> [PROBLEM]:
Report each line of the data that includes the word "generate".

> [DATASET ENTRIES]:
--------

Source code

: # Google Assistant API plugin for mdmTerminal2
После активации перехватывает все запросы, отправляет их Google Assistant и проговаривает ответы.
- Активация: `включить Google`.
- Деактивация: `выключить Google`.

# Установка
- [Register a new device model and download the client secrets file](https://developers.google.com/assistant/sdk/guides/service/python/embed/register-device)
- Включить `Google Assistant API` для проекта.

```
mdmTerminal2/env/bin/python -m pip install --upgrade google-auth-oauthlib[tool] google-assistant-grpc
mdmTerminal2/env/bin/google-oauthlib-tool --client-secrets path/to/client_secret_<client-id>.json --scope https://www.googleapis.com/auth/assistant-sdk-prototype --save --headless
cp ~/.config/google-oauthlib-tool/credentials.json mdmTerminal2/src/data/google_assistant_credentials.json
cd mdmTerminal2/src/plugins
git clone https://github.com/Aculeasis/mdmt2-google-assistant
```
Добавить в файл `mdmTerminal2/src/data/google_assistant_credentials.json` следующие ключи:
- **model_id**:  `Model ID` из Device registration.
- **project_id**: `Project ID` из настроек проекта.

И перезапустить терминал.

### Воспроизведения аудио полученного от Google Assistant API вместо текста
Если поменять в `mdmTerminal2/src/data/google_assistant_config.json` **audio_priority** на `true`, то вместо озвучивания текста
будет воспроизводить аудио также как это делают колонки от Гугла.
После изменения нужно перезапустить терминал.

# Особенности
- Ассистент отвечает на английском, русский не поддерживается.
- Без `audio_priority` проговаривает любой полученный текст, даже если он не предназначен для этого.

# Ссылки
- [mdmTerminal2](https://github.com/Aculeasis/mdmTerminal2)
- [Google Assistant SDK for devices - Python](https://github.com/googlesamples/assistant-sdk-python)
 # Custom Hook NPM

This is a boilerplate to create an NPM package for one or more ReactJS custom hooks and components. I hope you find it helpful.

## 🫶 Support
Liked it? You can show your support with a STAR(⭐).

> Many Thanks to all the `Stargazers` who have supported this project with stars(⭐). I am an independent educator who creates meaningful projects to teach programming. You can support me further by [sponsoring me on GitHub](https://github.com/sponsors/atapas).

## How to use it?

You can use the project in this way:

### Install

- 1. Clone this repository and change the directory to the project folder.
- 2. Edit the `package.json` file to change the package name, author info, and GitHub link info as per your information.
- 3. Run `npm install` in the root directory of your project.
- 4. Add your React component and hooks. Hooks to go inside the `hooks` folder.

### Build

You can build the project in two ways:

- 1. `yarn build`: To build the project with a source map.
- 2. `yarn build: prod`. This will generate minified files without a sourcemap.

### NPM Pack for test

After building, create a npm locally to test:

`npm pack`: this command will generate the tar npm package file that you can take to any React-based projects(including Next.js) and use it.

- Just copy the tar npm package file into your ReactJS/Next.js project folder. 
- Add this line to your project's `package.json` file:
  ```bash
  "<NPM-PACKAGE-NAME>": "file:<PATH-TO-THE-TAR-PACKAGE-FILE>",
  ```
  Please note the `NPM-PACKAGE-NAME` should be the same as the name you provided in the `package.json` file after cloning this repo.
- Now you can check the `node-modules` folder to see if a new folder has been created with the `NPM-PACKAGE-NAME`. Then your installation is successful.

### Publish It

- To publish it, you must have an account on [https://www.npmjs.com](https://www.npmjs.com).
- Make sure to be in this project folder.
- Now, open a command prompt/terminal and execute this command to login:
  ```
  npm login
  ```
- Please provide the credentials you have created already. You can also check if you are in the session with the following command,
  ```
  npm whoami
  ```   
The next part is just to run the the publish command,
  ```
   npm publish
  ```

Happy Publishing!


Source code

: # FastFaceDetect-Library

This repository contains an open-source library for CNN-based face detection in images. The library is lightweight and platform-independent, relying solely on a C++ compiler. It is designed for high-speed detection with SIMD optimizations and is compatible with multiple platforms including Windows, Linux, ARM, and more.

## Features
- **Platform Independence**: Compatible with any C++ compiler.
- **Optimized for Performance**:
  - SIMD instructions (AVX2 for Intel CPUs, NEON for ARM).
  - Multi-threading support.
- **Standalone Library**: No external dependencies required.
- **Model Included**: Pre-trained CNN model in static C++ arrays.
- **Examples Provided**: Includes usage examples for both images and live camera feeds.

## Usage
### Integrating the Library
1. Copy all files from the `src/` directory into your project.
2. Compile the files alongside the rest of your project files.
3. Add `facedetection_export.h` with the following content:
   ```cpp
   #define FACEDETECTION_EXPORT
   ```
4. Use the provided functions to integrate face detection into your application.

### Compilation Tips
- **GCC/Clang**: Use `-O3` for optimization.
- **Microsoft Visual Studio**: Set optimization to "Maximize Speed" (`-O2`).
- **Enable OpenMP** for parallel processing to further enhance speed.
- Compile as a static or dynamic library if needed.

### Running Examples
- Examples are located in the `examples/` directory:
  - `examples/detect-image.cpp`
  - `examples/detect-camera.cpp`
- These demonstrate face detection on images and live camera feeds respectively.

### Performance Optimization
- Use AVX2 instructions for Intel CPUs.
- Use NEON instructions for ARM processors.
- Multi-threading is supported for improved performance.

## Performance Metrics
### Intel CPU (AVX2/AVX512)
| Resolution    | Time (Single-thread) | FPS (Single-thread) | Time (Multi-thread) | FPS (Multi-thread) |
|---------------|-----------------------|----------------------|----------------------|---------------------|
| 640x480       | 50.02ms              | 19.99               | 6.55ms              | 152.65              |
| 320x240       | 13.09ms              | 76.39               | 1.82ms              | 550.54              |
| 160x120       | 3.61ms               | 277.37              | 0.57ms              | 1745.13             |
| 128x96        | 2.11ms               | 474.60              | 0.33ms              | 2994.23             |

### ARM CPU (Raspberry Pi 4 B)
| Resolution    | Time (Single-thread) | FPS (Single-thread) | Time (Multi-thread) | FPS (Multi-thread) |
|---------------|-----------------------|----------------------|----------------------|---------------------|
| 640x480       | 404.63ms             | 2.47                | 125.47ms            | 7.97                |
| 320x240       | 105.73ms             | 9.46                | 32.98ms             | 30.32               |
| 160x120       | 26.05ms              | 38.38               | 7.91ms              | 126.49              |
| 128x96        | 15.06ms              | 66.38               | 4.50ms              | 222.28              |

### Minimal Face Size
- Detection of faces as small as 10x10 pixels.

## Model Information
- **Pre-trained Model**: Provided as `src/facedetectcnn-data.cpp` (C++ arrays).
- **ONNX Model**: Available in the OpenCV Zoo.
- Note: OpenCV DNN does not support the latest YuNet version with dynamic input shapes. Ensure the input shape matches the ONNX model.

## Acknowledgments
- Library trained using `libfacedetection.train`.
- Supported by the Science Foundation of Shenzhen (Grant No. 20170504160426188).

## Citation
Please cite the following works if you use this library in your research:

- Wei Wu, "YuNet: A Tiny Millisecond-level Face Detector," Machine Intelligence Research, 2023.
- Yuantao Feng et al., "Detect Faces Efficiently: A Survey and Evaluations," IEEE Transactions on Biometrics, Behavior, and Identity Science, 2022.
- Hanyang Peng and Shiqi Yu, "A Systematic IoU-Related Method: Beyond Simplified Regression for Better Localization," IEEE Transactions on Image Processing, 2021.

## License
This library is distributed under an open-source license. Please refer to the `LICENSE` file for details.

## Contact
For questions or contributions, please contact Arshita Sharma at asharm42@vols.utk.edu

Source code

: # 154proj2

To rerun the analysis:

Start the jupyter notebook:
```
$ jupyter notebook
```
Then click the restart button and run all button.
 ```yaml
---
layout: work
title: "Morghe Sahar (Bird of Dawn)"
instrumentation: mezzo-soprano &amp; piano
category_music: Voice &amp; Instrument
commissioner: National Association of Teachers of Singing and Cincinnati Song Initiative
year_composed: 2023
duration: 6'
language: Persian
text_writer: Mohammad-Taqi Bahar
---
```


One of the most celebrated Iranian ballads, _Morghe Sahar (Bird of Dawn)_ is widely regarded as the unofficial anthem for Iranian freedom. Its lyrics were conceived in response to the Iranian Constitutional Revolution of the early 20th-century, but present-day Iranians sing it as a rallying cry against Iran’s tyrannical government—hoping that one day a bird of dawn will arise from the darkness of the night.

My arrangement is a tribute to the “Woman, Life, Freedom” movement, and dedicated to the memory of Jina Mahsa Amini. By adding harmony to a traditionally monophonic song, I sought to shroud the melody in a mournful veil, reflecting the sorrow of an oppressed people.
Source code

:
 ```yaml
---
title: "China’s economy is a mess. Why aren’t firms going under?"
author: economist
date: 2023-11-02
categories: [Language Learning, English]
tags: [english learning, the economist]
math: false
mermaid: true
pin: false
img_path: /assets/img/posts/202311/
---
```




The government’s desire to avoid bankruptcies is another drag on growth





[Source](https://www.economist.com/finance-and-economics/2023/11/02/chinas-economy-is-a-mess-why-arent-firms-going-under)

--------

> [SOLUTION FOR THIS EXERCISE]:
- 2. `yarn build: prod`. This will generate minified files without a sourcemap.
`npm pack`: this command will generate the tar npm package file that you can take to any React-based projects(including Next.js) and use it.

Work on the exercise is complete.